Are Elderly Truck Drivers Causing More Accidents?

According to a recent study conducted by CBS News, from 2013 to 2015, more than 6,636 trucking accidents involving elderly drivers were reported. The article also noted that within the past three years, there was a 19 percent increase in accidents combining both commercial truck and bus drivers who were in their 70s, 80s and 90s.

Could age be the main factor in the rise of these types of crashes?elderly truck driver

Some attention has been given to link the eyebrow-raising practices by the commercial truck industry for actively recruiting senior drivers due to the need for more commercial truck drivers. Are these older truck drivers creating more danger for roadways? If so, should the Federal Motor Carrier Safety Administration (FMCSA) take additional precautions during the hiring process?
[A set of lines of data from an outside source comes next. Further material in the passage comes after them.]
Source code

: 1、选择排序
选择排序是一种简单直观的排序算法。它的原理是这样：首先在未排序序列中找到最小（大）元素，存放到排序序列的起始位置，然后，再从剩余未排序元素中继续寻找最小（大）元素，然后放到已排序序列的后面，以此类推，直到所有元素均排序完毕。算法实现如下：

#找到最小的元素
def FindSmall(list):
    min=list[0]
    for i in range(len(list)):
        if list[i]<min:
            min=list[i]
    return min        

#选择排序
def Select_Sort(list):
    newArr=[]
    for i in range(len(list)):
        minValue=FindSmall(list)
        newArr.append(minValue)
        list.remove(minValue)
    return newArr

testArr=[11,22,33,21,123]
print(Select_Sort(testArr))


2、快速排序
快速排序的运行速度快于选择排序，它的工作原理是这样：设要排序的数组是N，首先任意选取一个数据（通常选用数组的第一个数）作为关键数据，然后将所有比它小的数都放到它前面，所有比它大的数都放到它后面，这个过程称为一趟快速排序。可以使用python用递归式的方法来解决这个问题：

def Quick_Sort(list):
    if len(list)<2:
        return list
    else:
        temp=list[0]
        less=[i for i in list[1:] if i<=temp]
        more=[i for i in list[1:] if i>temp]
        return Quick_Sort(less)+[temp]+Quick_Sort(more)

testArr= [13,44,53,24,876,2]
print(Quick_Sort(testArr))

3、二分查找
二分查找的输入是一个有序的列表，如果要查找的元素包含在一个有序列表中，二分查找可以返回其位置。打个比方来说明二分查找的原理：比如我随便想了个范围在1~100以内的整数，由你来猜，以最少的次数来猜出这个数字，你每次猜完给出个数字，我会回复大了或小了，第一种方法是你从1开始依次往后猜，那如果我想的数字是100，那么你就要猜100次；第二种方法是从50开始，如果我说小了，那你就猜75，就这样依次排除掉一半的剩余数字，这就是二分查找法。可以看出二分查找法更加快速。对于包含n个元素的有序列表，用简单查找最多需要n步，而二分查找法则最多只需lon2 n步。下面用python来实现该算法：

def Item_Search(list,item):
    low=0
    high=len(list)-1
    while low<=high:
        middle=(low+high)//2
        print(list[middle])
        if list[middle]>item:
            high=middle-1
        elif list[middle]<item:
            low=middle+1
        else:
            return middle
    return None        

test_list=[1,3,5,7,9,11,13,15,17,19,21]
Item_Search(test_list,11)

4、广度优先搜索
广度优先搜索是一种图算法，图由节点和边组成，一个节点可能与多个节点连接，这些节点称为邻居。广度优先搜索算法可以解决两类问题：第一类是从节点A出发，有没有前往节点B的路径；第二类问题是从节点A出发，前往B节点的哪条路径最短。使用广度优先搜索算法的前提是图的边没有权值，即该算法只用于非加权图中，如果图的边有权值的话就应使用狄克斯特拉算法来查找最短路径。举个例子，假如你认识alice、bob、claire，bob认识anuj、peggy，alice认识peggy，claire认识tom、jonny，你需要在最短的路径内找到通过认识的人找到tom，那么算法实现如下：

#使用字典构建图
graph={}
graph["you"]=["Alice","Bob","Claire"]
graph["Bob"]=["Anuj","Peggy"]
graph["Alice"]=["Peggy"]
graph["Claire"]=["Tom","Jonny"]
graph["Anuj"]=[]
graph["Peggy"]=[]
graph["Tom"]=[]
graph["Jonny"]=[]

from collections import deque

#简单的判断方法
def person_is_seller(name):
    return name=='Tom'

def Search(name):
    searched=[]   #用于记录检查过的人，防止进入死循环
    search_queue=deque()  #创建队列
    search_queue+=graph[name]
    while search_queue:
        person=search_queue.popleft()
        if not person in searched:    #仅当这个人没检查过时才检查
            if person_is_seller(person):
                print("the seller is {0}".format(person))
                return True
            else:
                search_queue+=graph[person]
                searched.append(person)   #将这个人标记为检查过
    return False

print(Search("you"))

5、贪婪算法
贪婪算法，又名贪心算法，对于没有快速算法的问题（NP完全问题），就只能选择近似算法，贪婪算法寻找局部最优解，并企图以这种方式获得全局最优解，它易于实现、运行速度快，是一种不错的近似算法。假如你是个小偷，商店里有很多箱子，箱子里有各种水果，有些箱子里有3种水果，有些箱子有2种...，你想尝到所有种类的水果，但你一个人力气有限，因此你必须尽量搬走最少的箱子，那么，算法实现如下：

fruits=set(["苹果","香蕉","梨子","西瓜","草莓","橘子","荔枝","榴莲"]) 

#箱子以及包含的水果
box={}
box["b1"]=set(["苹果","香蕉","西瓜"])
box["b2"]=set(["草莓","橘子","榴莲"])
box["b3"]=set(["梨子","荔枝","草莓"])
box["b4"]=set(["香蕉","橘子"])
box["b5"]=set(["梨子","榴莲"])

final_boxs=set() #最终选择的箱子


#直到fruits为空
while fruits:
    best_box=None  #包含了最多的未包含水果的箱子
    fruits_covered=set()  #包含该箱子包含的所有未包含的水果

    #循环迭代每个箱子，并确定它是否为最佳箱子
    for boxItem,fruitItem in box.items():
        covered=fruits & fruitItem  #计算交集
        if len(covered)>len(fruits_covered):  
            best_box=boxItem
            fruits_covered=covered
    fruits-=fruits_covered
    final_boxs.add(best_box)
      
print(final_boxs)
The writer notes that pilots have a mandatory retirement age – left unstated but implied was this: perhaps the trucking industry should require the same rule.
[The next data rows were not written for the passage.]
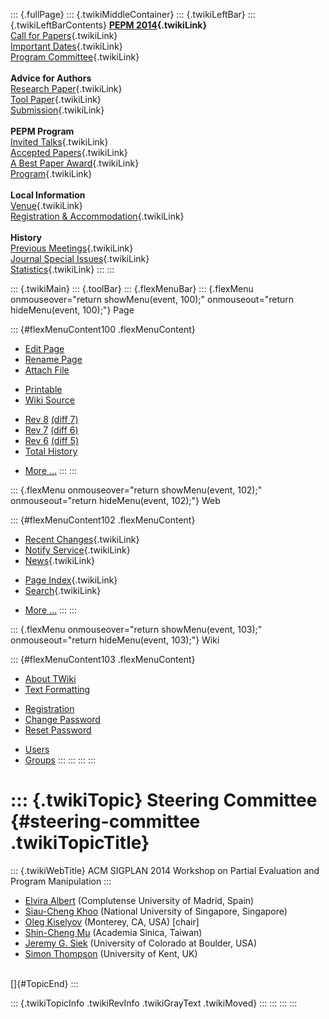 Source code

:::: {.fullPage}
::: {.twikiMiddleContainer}
::: {.twikiLeftBar}
::: {.twikiLeftBarContents}
**[PEPM 2014](WebHome){.twikiLink}**\
[Call for Papers](CallForPapers){.twikiLink}\
[Important Dates](ImportantDates){.twikiLink}\
[Program Committee](ProgramCommittee){.twikiLink}\
\
**Advice for Authors**\
[Research Paper](ResearchPaperAdvice){.twikiLink}\
[Tool Paper](ToolPaperAdvice){.twikiLink}\
[Submission](PaperSubmission){.twikiLink}\
\
**PEPM Program**\
[Invited Talks](InvitedTalks){.twikiLink}\
[Accepted Papers](AcceptedPapers){.twikiLink}\
[A Best Paper Award](ABestPaperAward){.twikiLink}\
[Program](Program){.twikiLink}\
\
**Local Information**\
[Venue](WorkshopVenue){.twikiLink}\
[Registration & Accommodation](RegistrationAndAccomodation){.twikiLink}\
\
**History**\
[Previous Meetings](PreviousMeetings){.twikiLink}\
[Journal Special Issues](SpecialIssues){.twikiLink}\
[Statistics](HistoricalStatistics){.twikiLink}
:::
:::

::: {.twikiMain}
::: {.toolBar}
::: {.flexMenuBar}
::: {.flexMenu onmouseover="return showMenu(event, 100);" onmouseout="return hideMenu(event, 100);"}
Page

::: {#flexMenuContent100 .flexMenuContent}
-   [Edit
    Page](http://www.program-transformation.org/edit/PEPM14/SteeringCommittee?t=1536828986)
-   [Rename
    Page](http://www.program-transformation.org/rename/PEPM14/SteeringCommittee)
-   [Attach
    File](http://www.program-transformation.org/attach/PEPM14/SteeringCommittee)

<!-- -->

-   [Printable](http://www.program-transformation.org/view/PEPM14/SteeringCommittee?skin=print.pattern)
-   [Wiki
    Source](http://www.program-transformation.org/view/PEPM14/SteeringCommittee?skin=text&raw=on&contenttype=text/plain)

<!-- -->

-   [Rev
    8](http://www.program-transformation.org/view/PEPM14/SteeringCommittee?rev=1.8)
    [(diff 7)](http://www.program-transformation.org/rdiff/PEPM14/SteeringCommittee?rev1=1.8&rev2=1.7)
-   [Rev
    7](http://www.program-transformation.org/view/PEPM14/SteeringCommittee?rev=1.7)
    [(diff 6)](http://www.program-transformation.org/rdiff/PEPM14/SteeringCommittee?rev1=1.7&rev2=1.6)
-   [Rev
    6](http://www.program-transformation.org/view/PEPM14/SteeringCommittee?rev=1.6)
    [(diff 5)](http://www.program-transformation.org/rdiff/PEPM14/SteeringCommittee?rev1=1.6&rev2=1.5)
-   [Total
    History](http://www.program-transformation.org/rdiff/PEPM14/SteeringCommittee)

<!-- -->

-   [More
    \...](http://www.program-transformation.org/oops/PEPM14/SteeringCommittee?template=oopsmore&param1=1.8&param2=1.8)
:::
:::

::: {.flexMenu onmouseover="return showMenu(event, 102);" onmouseout="return hideMenu(event, 102);"}
Web

::: {#flexMenuContent102 .flexMenuContent}
-   [Recent Changes](WebChanges){.twikiLink}
-   [Notify Service](WebNotify){.twikiLink}
-   [News](WebNews){.twikiLink}

<!-- -->

-   [Page Index](WebIndex){.twikiLink}
-   [Search](WebSearch){.twikiLink}

<!-- -->

-   [More
    \...](http://www.program-transformation.org/oops/PEPM14/SteeringCommittee?template=oopsmore&param1=1.8&param2=1.8)
:::
:::

::: {.flexMenu onmouseover="return showMenu(event, 103);" onmouseout="return hideMenu(event, 103);"}
Wiki

::: {#flexMenuContent103 .flexMenuContent}
-   [About
    TWiki](http://www.program-transformation.org/view/TWiki/WebHome)
-   [Text
    Formatting](http://www.program-transformation.org/view/TWiki/TextFormattingRules)

<!-- -->

-   [Registration](http://www.program-transformation.org/view/TWiki/TWikiRegistration)
-   [Change
    Password](http://www.program-transformation.org/view/TWiki/ChangePassword)
-   [Reset
    Password](http://www.program-transformation.org/view/TWiki/ResetPassword)

<!-- -->

-   [Users](http://www.program-transformation.org/view/Main/TWikiUsers)
-   [Groups](http://www.program-transformation.org/view/Main/TWikiGroups)
:::
:::
:::
:::

::: {.twikiTopic}
Steering Committee {#steering-committee .twikiTopicTitle}
==================

::: {.twikiWebTitle}
ACM SIGPLAN 2014 Workshop on Partial Evaluation and Program Manipulation
:::

-   [Elvira Albert](http://costa.ls.fi.upm.es/~elvira/) (Complutense
    University of Madrid, Spain)
-   [Siau-Cheng Khoo](http://www.comp.nus.edu.sg/~khoosc/) (National
    University of Singapore, Singapore)
-   [Oleg Kiselyov](http://okmij.org/ftp/) (Monterey, CA, USA) \[chair\]
-   [Shin-Cheng Mu](http://www.iis.sinica.edu.tw/~scm/) (Academia
    Sinica, Taiwan)
-   [Jeremy G. Siek](http://ecee.colorado.edu/~siek/) (University of
    Colorado at Boulder, USA)
-   [Simon Thompson](http://www.cs.kent.ac.uk/people/staff/sjt/)
    (University of Kent, UK)

\
[]{#TopicEnd}
:::

::: {.twikiTopicInfo .twikiRevInfo .twikiGrayText .twikiMoved}
:::
:::
:::
:::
Trucking Accidents among Elderly Drivers

There may be a driver shortage in America’s trucking industry. CBS News stated that one estimate says 48,000 drivers are needed in order to move 70 percent of the nation’s goods. As a result, trucking companies are relying on the recruitment of retired men and women to handle the job, with those 65 years of age and older making up 10 percent of commercial vehicle operators across the United States.

Though, before age can be blamed for the trucking accidents that have taken place over the past few years (which happens to be a form of discrimination), it’s important to look at the different companies who have hired elderly drivers, and what other factors could be accountable.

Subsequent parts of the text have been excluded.